I need some support... or encouragement... or something... and this is long.
I'm still pretty new with this whole wedding planning thing, and am still in the "vision planning" stage. I have 14 months until my reception/vow renewal/thingy, so I don't really feel much pressure at this point. Not to mention, I have major commitment issues and have called off more than one engagement before.
Over the weekend, I had a sisters sleepover with 3 of my church sisters and we looked through magazines, websites, etc. We had a totally awesome time; as 2 of them are married and gave me lots of advice, tips, and just the excitement that you won't get from a lot of single people. LOL
Anyway, we hung out and they encouraged me to try on rings. Since our engagement wasn't traditional (there was no proposal moment, just a mutual decision to get married), I don't have a ring yet. I thought I knew what I wanted, and my FI told me to pick out whatever I like and he will make it happen. So I tried on about 25 typical bridal engagement rings. They were all gorgeous, but not one of them made me feel anything. It was like "put it on, look at it for 1 second, nope this isn't it, take it off, next, repeat." I even tried different styles, at my friends' urging. I was really disappointed (and even started fearing it might be this hard for me to choose a dress). I felt so deflated.
Then, when we were about to leave, I walked past another case and ended up trying on a 5 ct. London Blue Topaz ring with blue side diamonds in a white diamond halo setting. I broke down crying.

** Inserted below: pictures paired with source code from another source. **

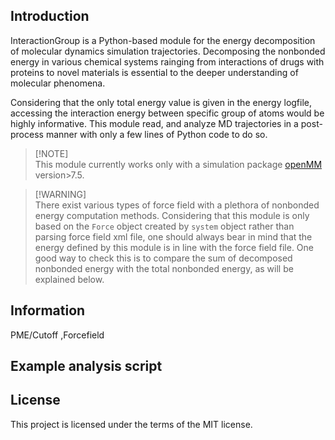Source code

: ## Introduction

InteractionGroup is a Python-based module for the energy decomposition of molecular dynamics simulation trajectories. Decomposing the nonbonded energy in various chemical systems rainging from interactions of drugs with proteins to novel materials is essential to the deeper understanding of molecular phenomena. 

Considering that the only total energy value is given in the energy logfile, accessing the interaction energy between specific group of atoms would be highly informative. This module read, and analyze MD trajectories in a post-process manner with only a few lines of Python code to do so.

> [!NOTE]\
> This module currently works only with a simulation package [openMM](https://github.com/openmm/openmm) version>7.5.  

> [!WARNING]\
> There exist various types of force field with a plethora of nonbonded energy computation methods. Considering that this module is only based on the `Force` object created by `system` object rather than parsing force field xml file, one should always bear in mind that the energy defined by this module is in line with the force field file. One good way to check this is to compare the sum of decomposed nonbonded energy with the total nonbonded energy, as will be explained below.

## Information

PME/Cutoff ,Forcefield

## Example analysis script




## License

This project is licensed under the terms of the MIT license.
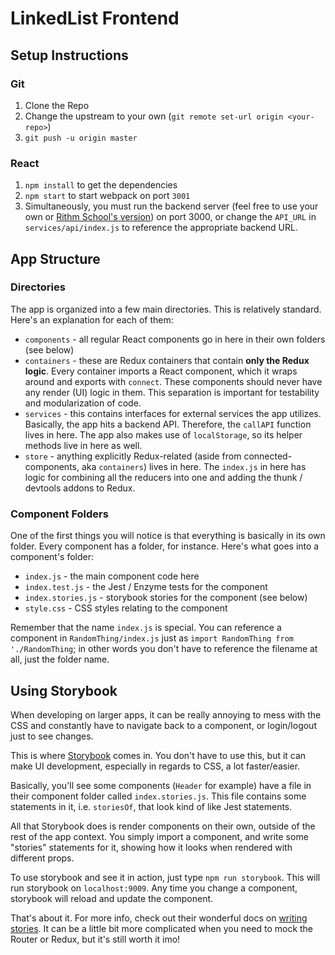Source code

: # LinkedList Frontend

## Setup Instructions

### Git

1.  Clone the Repo
1.  Change the upstream to your own (`git remote set-url origin <your-repo>`)
1.  `git push -u origin master`

### React

1.  `npm install` to get the dependencies
1.  `npm start` to start webpack on port `3001`
1.  Simultaneously, you must run the backend server (feel free to use your own or [Rithm School's version](https://github.com/rithmschool/LinkedList/tree/master/solution/backend)) on port 3000, or change the `API_URL` in `services/api/index.js` to reference the appropriate backend URL.

## App Structure

### Directories

The app is organized into a few main directories. This is relatively standard. Here's an explanation for each of them:

- `components` - all regular React components go in here in their own folders (see below)
- `containers` - these are Redux containers that contain **only the Redux logic**. Every container imports a React component, which it wraps around and exports with `connect`. These components should never have any render (UI) logic in them. This separation is important for testability and modularization of code.
- `services` - this contains interfaces for external services the app utilizes. Basically, the app hits a backend API. Therefore, the `callAPI` function lives in here. The app also makes use of `localStorage`, so its helper methods live in here as well.
- `store` - anything explicitly Redux-related (aside from connected-components, aka `containers`) lives in here. The `index.js` in here has logic for combining all the reducers into one and adding the thunk / devtools addons to Redux.

### Component Folders

One of the first things you will notice is that everything is basically in its own folder. Every component has a folder, for instance. Here's what goes into a component's folder:

- `index.js` - the main component code here
- `index.test.js` - the Jest / Enzyme tests for the component
- `index.stories.js` - storybook stories for the component (see below)
- `style.css` - CSS styles relating to the component

Remember that the name `index.js` is special. You can reference a component in `RandomThing/index.js` just as `import RandomThing from './RandomThing`; in other words you don't have to reference the filename at all, just the folder name.

## Using Storybook

When developing on larger apps, it can be really annoying to mess with the CSS and constantly have to navigate back to a component, or login/logout just to see changes.

This is where [Storybook](https://storybook.js.org/) comes in. You don't have to use this, but it can make UI development, especially in regards to CSS, a lot faster/easier.

Basically, you'll see some components (`Header` for example) have a file in their component folder called `index.stories.js`. This file contains some statements in it, i.e. `storiesOf`, that look kind of like Jest statements.

All that Storybook does is render components on their own, outside of the rest of the app context. You simply import a component, and write some "stories" statements for it, showing how it looks when rendered with different props.

To use storybook and see it in action, just type `npm run storybook`. This will run storybook on `localhost:9009`. Any time you change a component, storybook will reload and update the component.

That's about it. For more info, check out their wonderful docs on [writing stories](https://storybook.js.org/basics/writing-stories/). It can be a little bit more complicated when you need to mock the Router or Redux, but it's still worth it imo!
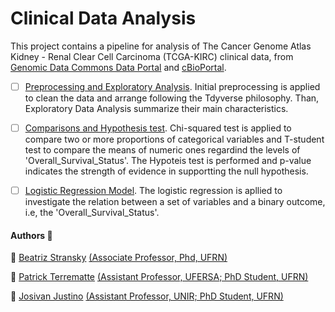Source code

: # Clinical Data Analysis

This project contains a pipeline for analysis of The Cancer Genome Atlas Kidney - Renal Clear Cell Carcinoma (TCGA-KIRC) clinical data, from [Genomic Data Commons Data Portal](https://portal.gdc.cancer.gov/exploration?filters=%7B%22op%22%3A%22and%22%2C%22content%22%3A%5B%7B%22op%22%3A%22in%22%2C%22content%22%3A%7B%22field%22%3A%22cases.project.project_id%22%2C%22value%22%3A%5B%22TCGA-KIRC%22%5D%7D%7D%5D%7D) and [cBioPortal](https://www.cbioportal.org/study/summary?id=kirp_tcga).

- [ ] [Preprocessing and Exploratory Analysis](analysis/1.preprocessing.md). Initial preprocessing is applied to clean the data and arrange following the Tdyverse philosophy. Than,  Exploratory Data Analysis summarize their main characteristics.
- [ ] [Comparisons and Hypothesis test](analysis/2.correlation.md). Chi-squared test is applied to compare two or more proportions of categorical variables and T-student test to compare the means of numeric ones regardind the levels of 'Overall_Survival_Status'. The Hypoteis test is performed and p-value indicates the strength of evidence in supportting the null hypothesis.
- [ ] [Logistic Regression Model](analysis/3.logistic_regression.md). The logistic regression is apllied to investigate the relation between a set of variables and a binary outcome, i.e, the 'Overall_Survival_Status'.


#### Authors :busts_in_silhouette:

 :bust_in_silhouette: [Beatriz Stransky](https://github.com/bia-stransky) [(Associate Professor, Phd, UFRN)](http://lattes.cnpq.br/3142264445097872)
 
 :bust_in_silhouette: [Patrick Terrematte](https://github.com/terrematte) [(Assistant Professor, UFERSA; PhD Student, UFRN)](http://lattes.cnpq.br/4283045850342312)
 
 :bust_in_silhouette: [Josivan Justino](https://github.com/Josivan-br) [(Assistant Professor, UNIR; PhD Student, UFRN)](http://lattes.cnpq.br/6470296449367089)







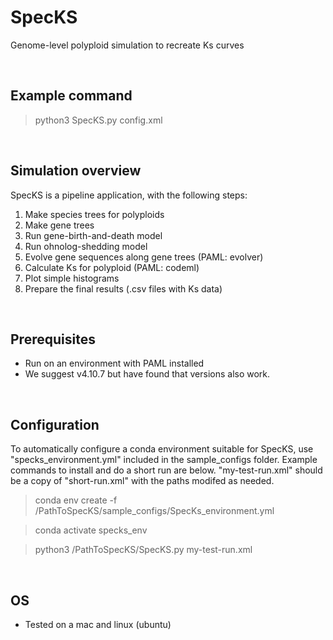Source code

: # SpecKS
Genome-level polyploid simulation to recreate Ks curves

<br>

## Example command
>python3 SpecKS.py config.xml

<br>

## Simulation overview
SpecKS is a pipeline application, with the following steps:
1) Make species trees for polyploids 
2) Make gene trees 
3) Run gene-birth-and-death model
4) Run ohnolog-shedding model
5) Evolve gene sequences along gene trees (PAML: evolver)
6) Calculate Ks for polyploid (PAML: codeml)
7) Plot simple histograms
8) Prepare the final results (.csv files with Ks data)

<br>

## Prerequisites
* Run on an environment with PAML installed
* We suggest v4.10.7 but have found that versions also work. 

<br>

## Configuration
To automatically configure a conda environment suitable for SpecKS, use "specks_environment.yml" 
included in the sample_configs folder. Example commands to install and do a short run are below. 
"my-test-run.xml" should be a copy of "short-run.xml" with the paths modifed as needed.

> conda env create -f /PathToSpecKS/sample_configs/SpecKs_environment.yml

> conda activate specks_env

> python3 /PathToSpecKS/SpecKS.py my-test-run.xml 

<br>

## OS
* Tested on a mac and linux (ubuntu)
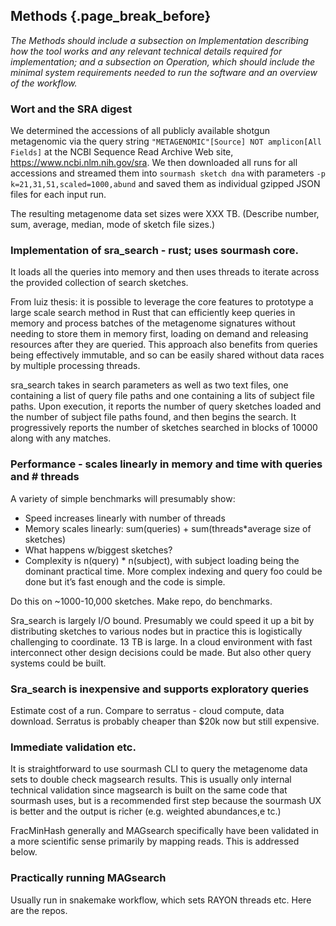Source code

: ## Methods {.page_break_before}

*The Methods should include a subsection on Implementation describing
 how the tool works and any relevant technical details required for
 implementation; and a subsection on Operation, which should include
 the minimal system requirements needed to run the software and an
 overview of the workflow.*
 
### Wort and the SRA digest

We determined the accessions of all publicly available shotgun
metagenomic via the query string `"METAGENOMIC"[Source] NOT
amplicon[All Fields]` at the NCBI Sequence Read Archive Web site,
https://www.ncbi.nlm.nih.gov/sra.  We then downloaded all runs for all
accessions and streamed them into `sourmash sketch dna` with
parameters `-p k=21,31,51,scaled=1000,abund` and saved them as
individual gzipped JSON files for each input run.

The resulting metagenome data set sizes were XXX TB.
(Describe number, sum, average, median, mode of sketch file sizes.)

### Implementation of sra_search - rust; uses sourmash core.

It loads all the queries into memory and then uses threads to iterate
across the provided collection of search sketches.

From luiz thesis: it is possible to leverage the core features to
prototype a large scale search method in Rust that can efficiently
keep queries in memory and process batches of the metagenome
signatures without needing to store them in memory first, loading on
demand and releasing resources after they are queried. This approach
also benefits from queries being effectively immutable, and so can be
easily shared without data races by multiple processing threads.

sra_search takes in search parameters as well as two text files, one
containing a list of query file paths and one containing a lits of
subject file paths. Upon execution, it reports the number of query
sketches loaded and the number of subject file paths found, and then
begins the search. It progressively reports the number of sketches
searched in blocks of 10000 along with any matches.

### Performance - scales linearly in memory and time with queries and # threads


A variety of simple benchmarks will presumably show:

* Speed increases linearly with number of threads
* Memory scales linearly: sum(queries) + sum(threads\*average size of
  sketches)
* What happens w/biggest sketches?
* Complexity is n(query) \* n(subject), with subject loading being the
  dominant practical time. More complex indexing and query foo could
  be done but it’s fast enough and the code is simple.
  
Do this on ~1000-10,000 sketches. Make repo, do benchmarks.

Sra_search is largely I/O bound. Presumably we could speed it up a bit
by distributing sketches to various nodes but in practice this is
logistically challenging to coordinate. 13 TB is large. In a cloud
environment with fast interconnect other design decisions could be
made. But also other query systems could be built.

### Sra_search is inexpensive and supports exploratory queries

Estimate cost of a run. Compare to serratus - cloud compute, data
download. Serratus is probably cheaper than $20k now but still
expensive.

### Immediate validation etc.

It is straightforward to use sourmash CLI to query the metagenome data
sets to double check magsearch results. This is usually only internal
technical validation since magsearch is built on the same code that
sourmash uses, but is a recommended first step because the sourmash UX
is better and the output is richer (e.g. weighted abundances,e tc.)

FracMinHash generally and MAGsearch specifically have been validated
in a more scientific sense primarily by mapping reads. This is
addressed below.

### Practically running MAGsearch

Usually run in snakemake workflow, which sets RAYON threads etc.
Here are the repos.
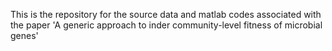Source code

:This is the repository for the source data and matlab codes associated with the paper 'A generic approach to inder community-level fitness of microbial genes'
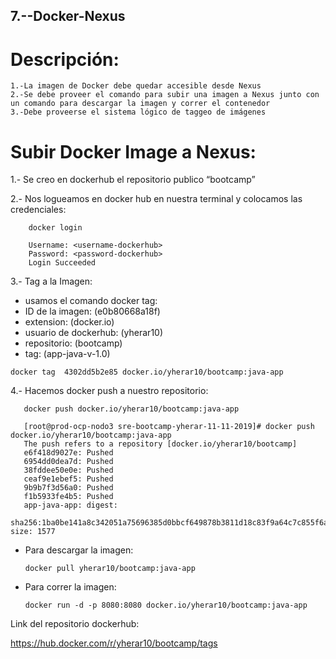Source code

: ## 7.--Docker-Nexus

# Descripción:
 
    1.-La imagen de Docker debe quedar accesible desde Nexus
    2.-Se debe proveer el comando para subir una imagen a Nexus junto con un comando para descargar la imagen y correr el contenedor
    3.-Debe proveerse el sistema lógico de taggeo de imágenes


# Subir Docker Image a Nexus:

  1.- Se creo en dockerhub el repositorio publico “bootcamp”
  
  2.- Nos logueamos en docker hub en nuestra terminal y colocamos las credenciales:
   
        docker login
	
        Username: <username-dockerhub>
        Password: <password-dockerhub>
        Login Succeeded


  3.-  Tag a la Imagen:
   
   - usamos el comando docker tag: 
   - ID de la imagen:                                           (e0b80668a18f) 
   - extension:                                                 (docker.io)
   - usuario de dockerhub:                                      (yherar10)
   - repositorio:                                               (bootcamp)
   - tag:                                                       (app-java-v-1.0)
	

	docker tag  4302dd5b2e85 docker.io/yherar10/bootcamp:java-app
       
      
   4.- Hacemos docker push a nuestro repositorio:
   
       docker push docker.io/yherar10/bootcamp:java-app
      
       [root@prod-ocp-nodo3 sre-bootcamp-yherar-11-11-2019]# docker push docker.io/yherar10/bootcamp:java-app  
       The push refers to a repository [docker.io/yherar10/bootcamp]
       e6f418d9027e: Pushed 
       6954dd0dea7d: Pushed 
       38fddee50e0e: Pushed 
       ceaf9e1ebef5: Pushed 
       9b9b7f3d56a0: Pushed 
       f1b5933fe4b5: Pushed 
       app-java-app: digest:
       sha256:1ba0be141a8c342051a75696385d0bbcf649878b3811d18c83f9a64c7c855f6a size: 1577
       
 - Para descargar la imagen:
   
       docker pull yherar10/bootcamp:java-app
       
 - Para correr la imagen: 
  
       docker run -d -p 8080:8080 docker.io/yherar10/bootcamp:java-app
       
  Link del repositorio dockerhub:
  
  https://hub.docker.com/r/yherar10/bootcamp/tags  

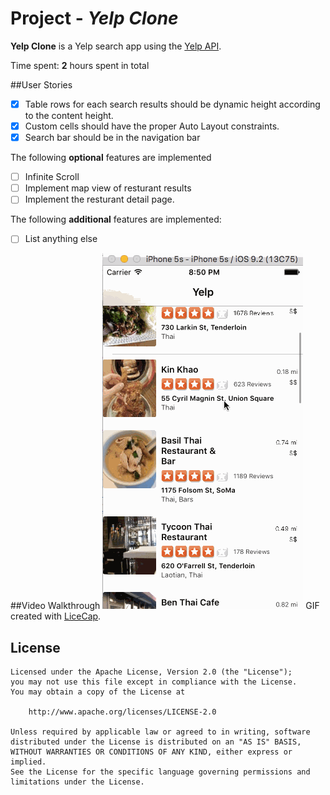 
# Project - *Yelp Clone*  

**Yelp Clone** is a Yelp search app using the [Yelp API](http://www.yelp.com/developers/documentation/v2/search_api).  

Time spent: **2** hours spent in total  
 
##User Stories 
- [x] Table rows for each search results should be dynamic height according to the content height.
- [x] Custom cells should have the proper Auto Layout constraints.  
- [x] Search bar should be in the navigation bar   

The following **optional** features are implemented  
- [ ] Infinite Scroll
- [ ] Implement map view of resturant results  
- [ ] Implement the resturant detail page.  

The following **additional** features are implemented:  
  
- [ ] List anything else
  
##Video Walkthrough
<img src="Yelp/yelpTutorial.gif" title="Video Walkthrough" width="" alt="Video Walkthrough"/>
GIF created with [LiceCap](http://www.cockos.com/licecap/).
## License


    Licensed under the Apache License, Version 2.0 (the "License");
    you may not use this file except in compliance with the License.
    You may obtain a copy of the License at

        http://www.apache.org/licenses/LICENSE-2.0

    Unless required by applicable law or agreed to in writing, software
    distributed under the License is distributed on an "AS IS" BASIS,
    WITHOUT WARRANTIES OR CONDITIONS OF ANY KIND, either express or implied.
    See the License for the specific language governing permissions and
    limitations under the License.
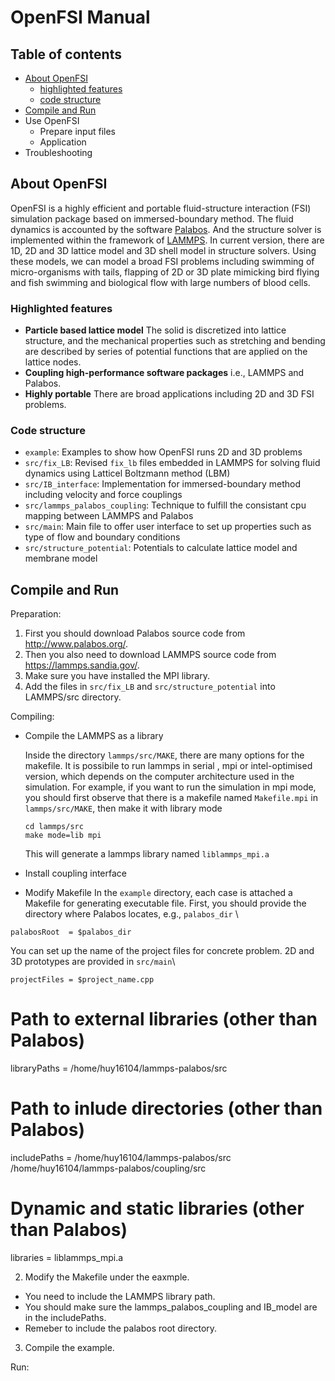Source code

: # OpenFSI Manual

## Table of contents
- [About OpenFSI](#About-OpenFSI)
  - [highlighted features](#Highlighted-features)
  - [code structure](#Code-structure)
- [Compile and Run](#Compile-and-Run)
- Use OpenFSI
  - Prepare input files
  - Application
- Troubleshooting

## About OpenFSI

 OpenFSI is a highly efficient and portable fluid-structure interaction (FSI) simulation package based on immersed-boundary method. The fluid dynamics is accounted by the software [Palabos](http://www.palabos.org/). And the structure solver is implemented within the framework of [LAMMPS](https://lammps.sandia.gov/). In current version, there are 1D, 2D and 3D lattice model and 3D shell model in structure solvers. Using these models, we can model a broad FSI problems including swimming of micro-organisms with tails, flapping of 2D or 3D plate mimicking bird flying and fish swimming and biological flow with large numbers of blood cells.

### Highlighted features

- **Particle based lattice model** The solid is discretized into lattice structure, and the mechanical properties such as stretching and bending are described by series of potential functions that are applied on the lattice nodes.
- **Coupling high-performance software packages** i.e., LAMMPS and Palabos.
- **Highly portable** There are broad applications including 2D and 3D FSI problems.

### Code structure
- `example`: Examples to show how OpenFSI runs 2D and 3D problems
- `src/fix_LB`: Revised `fix_lb` files embedded in LAMMPS for solving fluid dynamics using Latticel Boltzmann method (LBM)
- `src/IB_interface`: Implementation for immersed-boundary method including velocity and force couplings
- `src/lammps_palabos_coupling`: Technique to fulfill the consistant cpu mapping between LAMMPS and Palabos
- `src/main`: Main file to offer user interface to set up properties such as type of flow and boundary conditions
- `src/structure_potential`: Potentials to calculate lattice model and membrane model

## Compile and Run 
 
 Preparation: 
 1. First you should download Palabos source code from http://www.palabos.org/.
 2. Then you also need to download LAMMPS source code from https://lammps.sandia.gov/.
 3. Make sure you have installed the MPI library.
 4. Add the files in `src/fix_LB` and `src/structure_potential` into LAMMPS/src directory.

 Compiling:

- Compile the LAMMPS as a library
  
  Inside the directory `lammps/src/MAKE`, there are many options for the makefile. It is possibile to run lammps in serial
  , mpi or intel-optimised version, which depends on the computer architecture used in the simulation.
  For example, if you want to run the simulation in mpi mode, you should first observe that there is a makefile
  named `Makefile.mpi` in `lammps/src/MAKE`, then make it with library mode
  
  `cd lammps/src` \
  `make mode=lib mpi` 
  
  This will generate a lammps library named `liblammps_mpi.a`

- Install coupling interface 

  

- Modify Makefile
 In the `example` directory, each case is attached a Makefile for generating executable file. 
 First, you should provide the directory where Palabos locates, e.g., `palabos_dir` \
 
 `palabosRoot  = $palabos_dir`
 
 You can set up the name of the project files for concrete problem. 2D and 3D prototypes are provided in `src/main`\
 
 `projectFiles = $project_name.cpp`
 
 
 
 

# Path to external libraries (other than Palabos)
libraryPaths = /home/huy16104/lammps-palabos/src
# Path to inlude directories (other than Palabos)
includePaths =  /home/huy16104/lammps-palabos/src /home/huy16104/lammps-palabos/coupling/src
# Dynamic and static libraries (other than Palabos)
libraries    = liblammps_mpi.a
 
 
 
 2. Modify the Makefile under the eaxmple. 
 - You need to include the LAMMPS library path. 
 - You should make sure the lammps_palabos_coupling and IB_model are in the includePaths.
 - Remeber to include the palabos root directory.
 3. Compile the example.
 
 Run:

It was beautiful, I felt it, I loved it, I connected with it, didn't want to take it off. But, it's not an engagement ring and it's definitely not what I initially wanted. I had such a hard time bringing myself to commit to saying "this is the ring I want," mostly because it's not an engagement ring. I know people are doing non-traditional rings these days, and I even wanted a non-traditional ring myself. But it's just not what I envisioned, and I'm not a very flexible person, in general. I can't even bring myself to show it to my fiance, for some nutty reason.
I just didn't think it would be this hard and I'm fearing a resurfacing of these commitment issues. And I felt so stupid for crying over that ring. LOL.
I feel like I'm off to a not-so-good start, and my entire planning process is going to be like this.